:: Dataset extract ::

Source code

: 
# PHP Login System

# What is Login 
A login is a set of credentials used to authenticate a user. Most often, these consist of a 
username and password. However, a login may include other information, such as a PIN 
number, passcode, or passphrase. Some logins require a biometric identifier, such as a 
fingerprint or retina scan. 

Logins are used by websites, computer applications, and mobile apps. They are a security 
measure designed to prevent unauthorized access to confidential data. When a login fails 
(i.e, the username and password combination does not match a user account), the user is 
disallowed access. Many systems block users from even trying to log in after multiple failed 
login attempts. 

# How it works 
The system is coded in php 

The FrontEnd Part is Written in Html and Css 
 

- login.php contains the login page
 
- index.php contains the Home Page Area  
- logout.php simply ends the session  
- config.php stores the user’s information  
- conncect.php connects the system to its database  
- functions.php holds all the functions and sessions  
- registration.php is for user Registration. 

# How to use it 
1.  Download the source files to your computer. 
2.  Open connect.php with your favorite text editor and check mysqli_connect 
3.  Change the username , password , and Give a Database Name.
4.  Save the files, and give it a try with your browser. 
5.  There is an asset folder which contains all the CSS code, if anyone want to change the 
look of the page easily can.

:::
:: Dataset extract ::

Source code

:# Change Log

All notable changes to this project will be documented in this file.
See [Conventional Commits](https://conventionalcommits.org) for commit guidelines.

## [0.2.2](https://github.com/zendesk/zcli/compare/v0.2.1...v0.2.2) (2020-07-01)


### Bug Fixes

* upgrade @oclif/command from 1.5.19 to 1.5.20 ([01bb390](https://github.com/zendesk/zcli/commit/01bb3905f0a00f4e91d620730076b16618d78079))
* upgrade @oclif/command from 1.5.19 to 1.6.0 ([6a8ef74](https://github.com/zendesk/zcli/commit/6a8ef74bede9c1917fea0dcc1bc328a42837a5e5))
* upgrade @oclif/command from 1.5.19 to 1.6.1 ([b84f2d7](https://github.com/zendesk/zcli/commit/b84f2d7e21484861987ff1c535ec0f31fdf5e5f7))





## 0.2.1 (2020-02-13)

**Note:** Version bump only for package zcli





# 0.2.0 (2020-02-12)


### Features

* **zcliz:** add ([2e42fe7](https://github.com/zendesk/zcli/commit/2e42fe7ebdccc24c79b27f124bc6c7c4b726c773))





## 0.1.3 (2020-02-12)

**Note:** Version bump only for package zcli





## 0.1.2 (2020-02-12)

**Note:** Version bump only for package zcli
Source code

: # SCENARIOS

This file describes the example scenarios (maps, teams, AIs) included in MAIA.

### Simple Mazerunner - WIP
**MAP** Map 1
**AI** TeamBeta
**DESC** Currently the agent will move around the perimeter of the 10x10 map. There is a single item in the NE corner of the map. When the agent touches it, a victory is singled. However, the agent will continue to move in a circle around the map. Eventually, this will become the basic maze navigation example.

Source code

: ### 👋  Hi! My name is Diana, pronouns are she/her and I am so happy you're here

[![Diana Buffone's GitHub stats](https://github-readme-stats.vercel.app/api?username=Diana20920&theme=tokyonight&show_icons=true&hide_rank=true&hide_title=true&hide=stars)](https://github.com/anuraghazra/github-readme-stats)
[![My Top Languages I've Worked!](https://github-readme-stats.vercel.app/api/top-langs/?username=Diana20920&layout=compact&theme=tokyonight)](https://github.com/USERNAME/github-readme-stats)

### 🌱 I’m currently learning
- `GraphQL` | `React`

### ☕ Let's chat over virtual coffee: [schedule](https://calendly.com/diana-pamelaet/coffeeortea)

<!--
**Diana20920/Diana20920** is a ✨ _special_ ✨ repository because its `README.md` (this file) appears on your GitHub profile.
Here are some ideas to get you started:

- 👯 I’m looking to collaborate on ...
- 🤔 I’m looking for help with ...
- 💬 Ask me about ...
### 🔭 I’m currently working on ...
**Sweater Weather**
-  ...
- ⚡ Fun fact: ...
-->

:::

In the records above, find the lines holding "with". Copy each one.

2.  Open connect.php with your favorite text editor and check mysqli_connect 
4.  Save the files, and give it a try with your browser. 
- 🤔 I’m looking for help with ...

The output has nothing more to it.